There is one concept that has a more global reach: it is called industrial ecology. Based on a more systemic approach, industrial ecology draws inspiration from the way in which natural ecosystems function. It recreates, on the scale of an industrial system, an organization that seeks optimal management of resources, as well as a high rate of recycling of both materials and energy. Industrial ecology is a new practice in environmental management. It tends to integrate the environment into corporate strategy thanks to performance data and life-cycle assessments, among other things.
Industrial ecology seeks optimization at the level of groupings of companies. The strategies employed include the valorisation and/or exchange of industrial residues (residues from one company may represent raw materials for another); shared services or perhaps collective management of waste; recycling or rainwater, shared equipment or resources and valorisation of by-products, among others.
This newly emerging approach applies mainly at the level of entire industrial parks. The proximity of the companies involved promotes synergy between all members of the community. These new partnerships are at the centre of a genuine and long-lasting strategy of territorial development.

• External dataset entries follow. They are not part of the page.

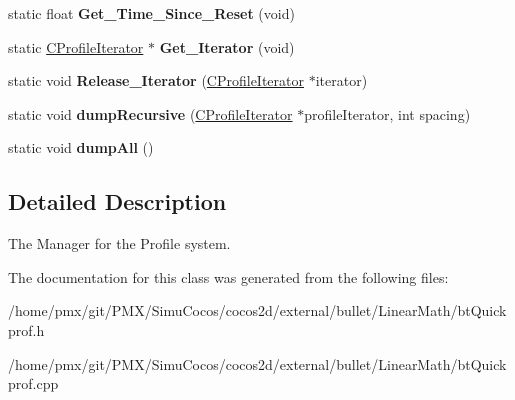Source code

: \begin{DoxyCompactItemize}
\mbox{\label{classCProfileManager_a222152e85f33d1e2104756d3d60338da}} 
static float {\bfseries Get\+\_\+\+Time\+\_\+\+Since\+\_\+\+Reset} (void)
\item 
\mbox{\label{classCProfileManager_adb73d94f650fc4930daa8b4cb5b474a9}} 
static \hyperlink{classCProfileIterator}{C\+Profile\+Iterator} $\ast$ {\bfseries Get\+\_\+\+Iterator} (void)
\item 
\mbox{\label{classCProfileManager_a3edb7249c6f2bdb8a204692c81643d85}} 
static void {\bfseries Release\+\_\+\+Iterator} (\hyperlink{classCProfileIterator}{C\+Profile\+Iterator} $\ast$iterator)
\item 
\mbox{\label{classCProfileManager_a26e52f030104b1a72f9d09f3ca2fda99}} 
static void {\bfseries dump\+Recursive} (\hyperlink{classCProfileIterator}{C\+Profile\+Iterator} $\ast$profile\+Iterator, int spacing)
\item 
\mbox{\label{classCProfileManager_a8c84f517a682f2ebdaf46552fd6f4319}} 
static void {\bfseries dump\+All} ()
\end{DoxyCompactItemize}


\subsection{Detailed Description}
The Manager for the Profile system. 

The documentation for this class was generated from the following files\+:\begin{DoxyCompactItemize}
\item 
/home/pmx/git/\+P\+M\+X/\+Simu\+Cocos/cocos2d/external/bullet/\+Linear\+Math/bt\+Quickprof.\+h\item 
/home/pmx/git/\+P\+M\+X/\+Simu\+Cocos/cocos2d/external/bullet/\+Linear\+Math/bt\+Quickprof.\+cpp\end{DoxyCompactItemize}
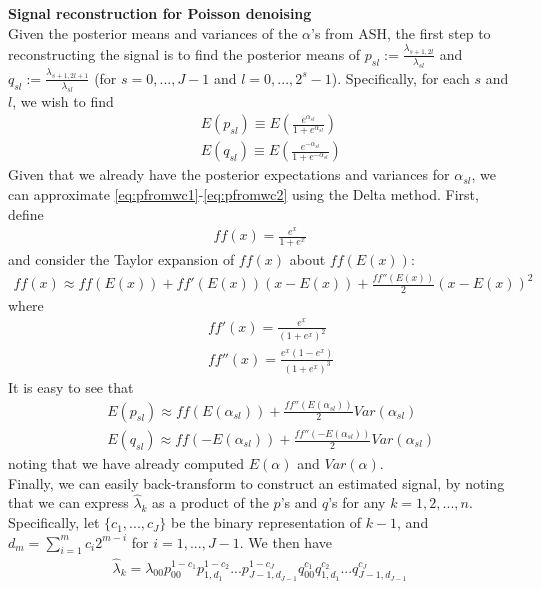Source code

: \documentclass[12pt]{article}
\newcommand{\Ga}{\alpha}
\newcommand{\Gl}{\lambda}    \newcommand{\GL}{\Lambda}
\begin{document}
\begin{appendices}
\section{}\label{app:reconstruction}\bigskip
\textbf{Signal reconstruction for Poisson denoising}\bigskip\\
Given the posterior means and variances of the $\Ga$'s from ASH, the first step to reconstructing the signal is to find the posterior means of $p_{sl}:=\frac{\Gl_{s+1,2l}}{\Gl_{sl}}$ and $q_{sl}:=\frac{\Gl_{s+1,2l+1}}{\Gl_{sl}}$ (for $s=0,...,J-1$ and $l=0,...,2^s-1$). Specifically, for each $s$ and $l$, we wish to find
\begin{eqnarray}\label{eq:pfromwc1}
&&E(p_{sl})\equiv E\left(\frac{e^{\Ga_{sl}}}{1+e^{\Ga_{sl}}}\right)\\
\label{eq:pfromwc2}&&E(q_{sl})\equiv E\left(\frac{e^{-\Ga_{sl}}}{1+e^{-\Ga_{sl}}}\right)\end{eqnarray}
Given that we already have the posterior expectations and variances for $\Ga_{sl}$, we can approximate \eqref{eq:pfromwc1}-\eqref{eq:pfromwc2} using the Delta method. First, define 
\begin{eqnarray}\label{eq:ff}ff(x)=\frac{e^x}{1+e^x}\end{eqnarray}
and consider the Taylor expansion of $ff(x)$ about $ff(E(x))$:
\begin{eqnarray}\label{eq:delta}ff(x)\approx ff(E(x))+ff'(E(x))(x-E(x))+\frac{ff''(E(x))}{2}(x-E(x))^2\end{eqnarray}
where
\begin{eqnarray}
\label{eq:fderiv}&&ff'(x)=\frac{e^x}{(1+e^x)^2}\\
\label{eq:sderiv}&&ff''(x)=\frac{e^x(1-e^{x})}{(1+e^x)^3}
\end{eqnarray}
It is easy to see that
\begin{eqnarray}
&&E(p_{sl})\approx ff(E(\Ga_{sl}))+\frac{ff''(E(\Ga_{sl}))}{2}Var(\Ga_{sl})\\
\label{eq:Ep}&&E(q_{sl})\approx ff(-E(\Ga_{sl}))+\frac{ff''(-E(\Ga_{sl}))}{2}Var(\Ga_{sl})
\end{eqnarray}
noting that we have already computed $E(\Ga)$ and $Var(\Ga)$.\bigskip\\
Finally, we can easily back-transform to construct an estimated signal, by noting that we can express $\hat{\Gl}_k$ as a product of the $p$'s and $q$'s for any $k=1,2,...,n$. Specifically, let $\{c_1,...,c_J\}$ be the binary representation of $k-1$, and $d_m=\sum_{i=1}^m c_i2^{m-i}$ for $i=1,...,J-1$. We then have
\begin{eqnarray}\label{eq:product}\hat{\Gl}_k=\Gl_{00}p_{00}^{1-c_1}p_{1,d_1}^{1-c_2}...p_{J-1,d_{J-1}}^{1-c_J}q_{00}^{c_1}q_{1,d_1}^{c_2}...q_{J-1,d_{J-1}}^{c_J}\end{eqnarray}

\end{appendices}
\end{document}
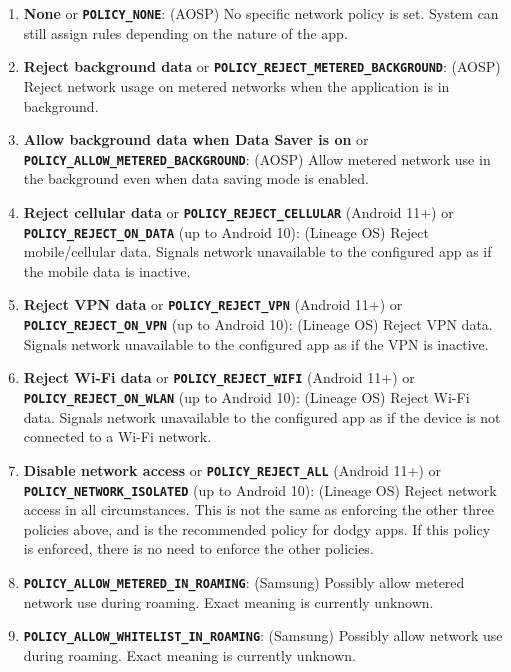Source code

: \begin{enumerate}
    \item \textbf{None} or \textbf{\texttt{POLICY\_NONE}}: (AOSP) No specific network policy is set.
    System can still assign rules depending on the nature of the app.

    \item \textbf{Reject background data} or \textbf{\texttt{POLICY\_REJECT\_METERED\_BACKGROUND}}: (AOSP) Reject network usage on metered networks when the application is in background.

    \item \textbf{Allow background data when Data Saver is on} or \textbf{\texttt{POLICY\_ALLOW\_METERED\_BACKGROUND}}: (AOSP) Allow metered network use in the background even when data saving mode is enabled.

    \item \textbf{Reject cellular data} or \textbf{\texttt{POLICY\_REJECT\_CELLULAR}} (Android 11+) or \textbf{\texttt{POLICY\_REJECT\_ON\_DATA}} (up to Android 10): (Lineage OS) Reject mobile/cellular data.
    Signals network unavailable to the configured app as if the mobile data is inactive.

    \item \textbf{Reject VPN data} or \textbf{\texttt{POLICY\_REJECT\_VPN}} (Android 11+) or \textbf{\texttt{POLICY\_REJECT\_ON\_VPN}} (up to Android 10): (Lineage OS) Reject VPN data.
    Signals network unavailable to the configured app as if the VPN is inactive.

    \item \textbf{Reject Wi-Fi data} or \textbf{\texttt{POLICY\_REJECT\_WIFI}} (Android 11+) or \textbf{\texttt{POLICY\_REJECT\_ON\_WLAN}} (up to Android 10): (Lineage OS) Reject Wi-Fi data.
    Signals network unavailable to the configured app as if the device is not connected to a Wi-Fi network.

    \item \textbf{Disable network access} or \textbf{\texttt{POLICY\_REJECT\_ALL}} (Android 11+) or \textbf{\texttt{POLICY\_NETWORK\_ISOLATED}} (up to Android 10): (Lineage OS) Reject network access in all circumstances.
    This is not the same as enforcing the other three policies above, and is the recommended policy for dodgy apps.
    If this policy is enforced, there is no need to enforce the other policies.

    \item \textbf{\texttt{POLICY\_ALLOW\_METERED\_IN\_ROAMING}}: (Samsung) Possibly allow metered network use during roaming.
    Exact meaning is currently unknown.

    \item \textbf{\texttt{POLICY\_ALLOW\_WHITELIST\_IN\_ROAMING}}: (Samsung) Possibly allow network use during roaming.
    Exact meaning is currently unknown.
\end{enumerate}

With respect to corporate social responsibility, the principle remains the same. Such responsibility goes beyond mere legal requirements and profits. A company that undertakes such responsibility is demonstrating that it has a social conscience. It devotes more resources to human aspects, the environment and other interest groups affected by its actions: employees, clients, suppliers, the community and society in general.

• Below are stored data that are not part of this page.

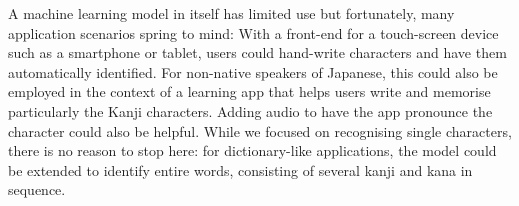 \documentclass[british,12p]{article}
\begin{document}
    A machine learning model in itself has limited use but fortunately, many application scenarios spring to mind:
    With a front-end for a touch-screen device such as a smartphone or tablet, users could hand-write characters and have them automatically identified.  For non-native speakers of Japanese, this could also be employed in the context of a learning app that helps users write and memorise particularly the Kanji characters. Adding audio to have the app pronounce the character could also be helpful. While we focused on recognising single characters, there is no reason to stop here: for dictionary-like applications, the model could be extended to identify entire words, consisting of several kanji and kana in sequence. 
           
            
      \printbibliography
    
\end{document}
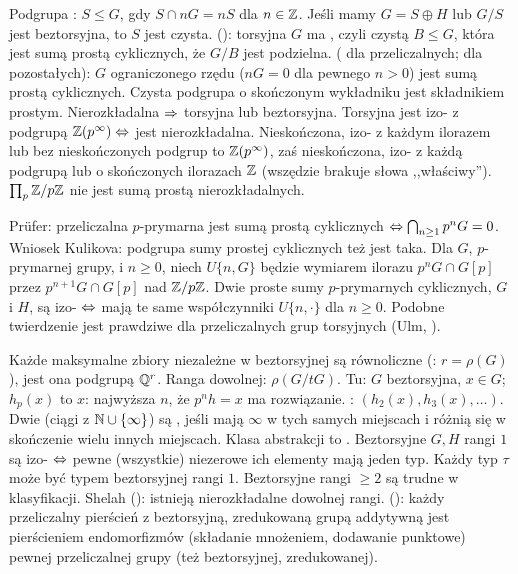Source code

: Podgrupa  : $S \le G$, gdy $S \cap nG = nS$ dla $n \in \mathbb{Z}$.
Jeśli mamy $G = S \oplus H$ lub $G/S$ jest beztorsyjna, to $S$ jest czysta.
 (): torsyjna $G$ ma , czyli czystą $B \le G$, która jest sumą prostą cyklicznych, że $G/B$ jest podzielna.
 ( dla przeliczalnych;  dla pozostałych): $G$ ograniczonego rzędu ($nG = 0$ dla pewnego $n > 0$) jest sumą prostą cyklicznych.
Czysta podgrupa o skończonym wykładniku jest składnikiem prostym.
Nierozkładalna $\Rightarrow$ torsyjna lub beztorsyjna.
Torsyjna jest izo- z podgrupą $\mathbb{Z}(p^\infty) \Leftrightarrow$ jest nierozkładalna.
Nieskończona, izo- z każdym ilorazem lub bez nieskończonych podgrup to $\mathbb{Z}(p^\infty)$, zaś nieskończona, izo- z każdą podgrupą lub o skończonych ilorazach $\mathbb{Z}$ (wszędzie brakuje słowa ,,właściwy'').
$\prod_p \mathbb{Z}/p\mathbb{Z}$ nie jest sumą prostą nierozkładalnych.

Prüfer: przeliczalna $p$-prymarna jest sumą prostą cyklicznych $\Leftrightarrow \bigcap_{n \ge 1} p^n G = 0$.
Wniosek Kulikova: podgrupa sumy prostej cyklicznych też jest taka.
Dla $G$, $p$-prymarnej grupy, i $n \ge 0$, niech $U\{n, G\}$ będzie wymiarem ilorazu $p^nG \cap G[p]$ przez $p^{n+1} G  \cap G[p]$ nad $\mathbb{Z}/p\mathbb{Z}$.
Dwie proste sumy  $p$-prymarnych cyklicznych, $G$ i $H$, są izo- $\Leftrightarrow$ mają te same współczynniki $U\{n, \cdot\}$ dla $n \ge 0$.
Podobne twierdzenie jest prawdziwe dla przeliczalnych grup torsyjnych (Ulm, ).

Każde  maksymalne zbiory niezależne w beztorsyjnej są równoliczne (: $r = \rho(G)$), jest ona podgrupą $\mathbb{Q}^r$.
Ranga dowolnej: $\rho(G/tG)$.
Tu: $G$ beztorsyjna, $x \in G$; $h_p(x)$ to  $x$: najwyższa $n$, że $p^nh = x$ ma rozwiązanie.
: $(h_2(x), h_3(x), \ldots)$.
Dwie  (ciągi z $\mathbb{N} \cup \{\infty\}$) są , jeśli mają $\infty$ w tych samych miejscach i różnią się w skończenie wielu innych miejscach.
Klasa abstrakcji to .
Beztorsyjne $G, H$ rangi $1$ są izo- $\Leftrightarrow$ pewne (wszystkie) niezerowe ich elementy mają jeden typ.
Każdy typ $\tau$ może być typem beztorsyjnej rangi $1$.
Beztorsyjne rangi $\ge 2$ są trudne w klasyfikacji.
Shelah (): istnieją nierozkładalne dowolnej rangi.
 (): każdy przeliczalny pierścień z beztorsyjną, zredukowaną grupą addytywną jest pierścieniem endomorfizmów (składanie mnożeniem, dodawanie punktowe) pewnej przeliczalnej grupy (też beztorsyjnej, zredukowanej).
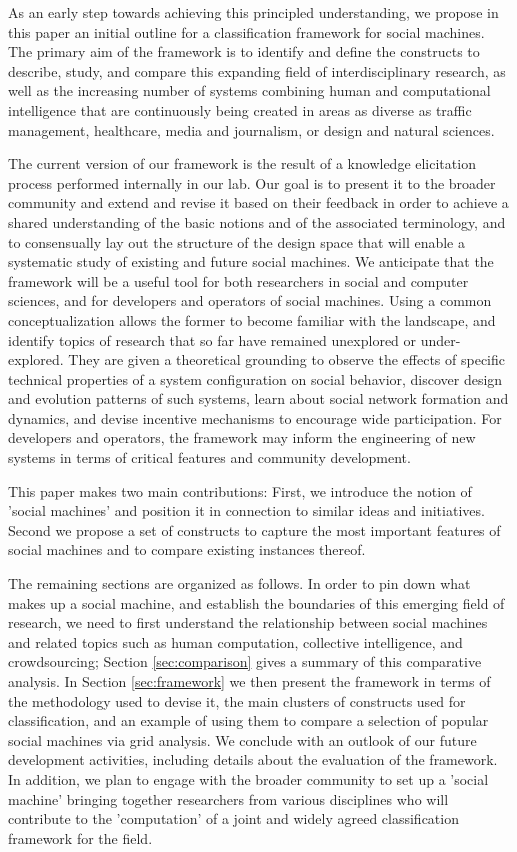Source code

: \documentclass{sig-alternate}
\begin{document}
As an early step towards achieving this principled understanding, we propose in this paper an initial outline for a classification framework for social machines. The primary aim of the framework is to identify and define the constructs to describe, study, and compare this expanding field of interdisciplinary research, as well as the increasing number of systems combining human and computational intelligence that are continuously being created in areas as diverse as traffic management, healthcare, media and journalism, or design and natural sciences.

The current version of our framework is the result of a knowledge elicitation process performed internally in our lab. Our goal is to present it to the broader community and extend and revise it based on their feedback in order to achieve a shared understanding of the basic notions and of the associated terminology, and to consensually lay out the structure of the design space that will enable a systematic study of existing and future social machines. We anticipate that the framework will be a useful tool for both researchers in social and computer sciences, and for developers and operators of social machines. Using a common conceptualization allows the former to become familiar with the landscape, and identify topics of research that so far have remained unexplored or under-explored. They are given a theoretical grounding to observe the effects of specific technical properties of a system configuration on social behavior, discover design and evolution patterns of such systems, learn about social network formation and dynamics, and devise incentive mechanisms to encourage wide participation. For developers and operators, the framework may inform the engineering of new systems in terms of critical features and community development.

This paper makes two main contributions: First, we introduce the notion of 'social machines' and position it in connection to similar ideas and initiatives. Second we propose a set of constructs to capture the most important features of social machines and to compare existing instances thereof.

The remaining sections are organized as follows. In order to pin down what makes up a social machine, and establish the boundaries of this emerging field of research, we need to first understand the relationship between social machines and related topics such as human computation, collective intelligence, and crowdsourcing; Section \ref{sec:comparison} gives a summary of this comparative analysis. In Section \ref{sec:framework} we then present the framework in terms of the methodology used to devise it, the main clusters of constructs used for classification, and an example of using them to compare a selection of popular social machines via grid analysis. We conclude with an outlook of our future development activities, including details about the evaluation of the framework. In addition, we plan to engage with the broader community to set up a 'social machine' bringing together researchers from various disciplines who will contribute to the 'computation' of a joint and widely agreed classification framework for the field.
\end{document}
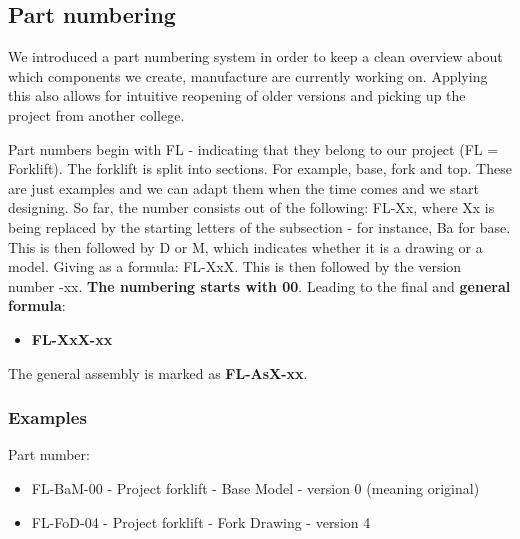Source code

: \documentclass[../report.tex]{subfiles}
\begin{document}
    
    \subsection{Part numbering}
    We introduced a part numbering system in order to keep a clean overview about
    which components we create, manufacture are currently working on. Applying this 
    also allows for intuitive reopening of older versions and picking up the project
    from another college.

    Part numbers begin with FL - indicating that they belong to our project (FL = Forklift). 
    The forklift is split into sections. For example, base, fork and top. These are just
    examples and we can adapt them when the time comes and we start designing.
    So far, the number consists out of the following: FL-Xx, where Xx is being replaced by the starting
    letters of the subsection - for instance, Ba for base. This is then followed by D or M, which indicates
    whether it is a drawing or a model. Giving as a formula:
    FL-XxX. This is then followed by the version number -xx. \textbf{The numbering starts with 00}. Leading to the final 
    and \textbf{general formula}:

    \begin{itemize}
        \item \textbf{FL-XxX-xx}
    \end{itemize}

    The general assembly is marked as \textbf{FL-AsX-xx}.

    \subsubsection{Examples}
    Part number: 
    \begin{itemize}
        \item FL-BaM-00 - Project forklift - Base Model - version 0 (meaning original)
        \item FL-FoD-04 - Project forklift - Fork Drawing - version 4
    \end{itemize}
\end{document}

Corporate social responsibility integrates social, environmental and economic concerns into the values it wishes to promote and the activities it carries out. It allows companies of all sizes to reconcile its economic, social and environmental ambitions in cooperation with its partners. It may also lead to changes in internal management conduit that help to define how decisions are evaluated. Socially responsible companies will have developed policies and tools to this end. For example, among others we might mention, codes of conduct, sustainable purchasing, dashboards and management indicators that include the economy, the environment and the social side of things. For a given company, being socially responsible might involve implementing programs for risk management, assurance quality, increased security and new standards of internal and external communications.
Social responsibility is a voluntary initiative and involves willingness on the part of management to develop a new form of governance within the company. Whether it concerns the company’s industrial ecology or social responsibility, both concepts occupy an important place in terms of globalization, competitiveness and sustainable development.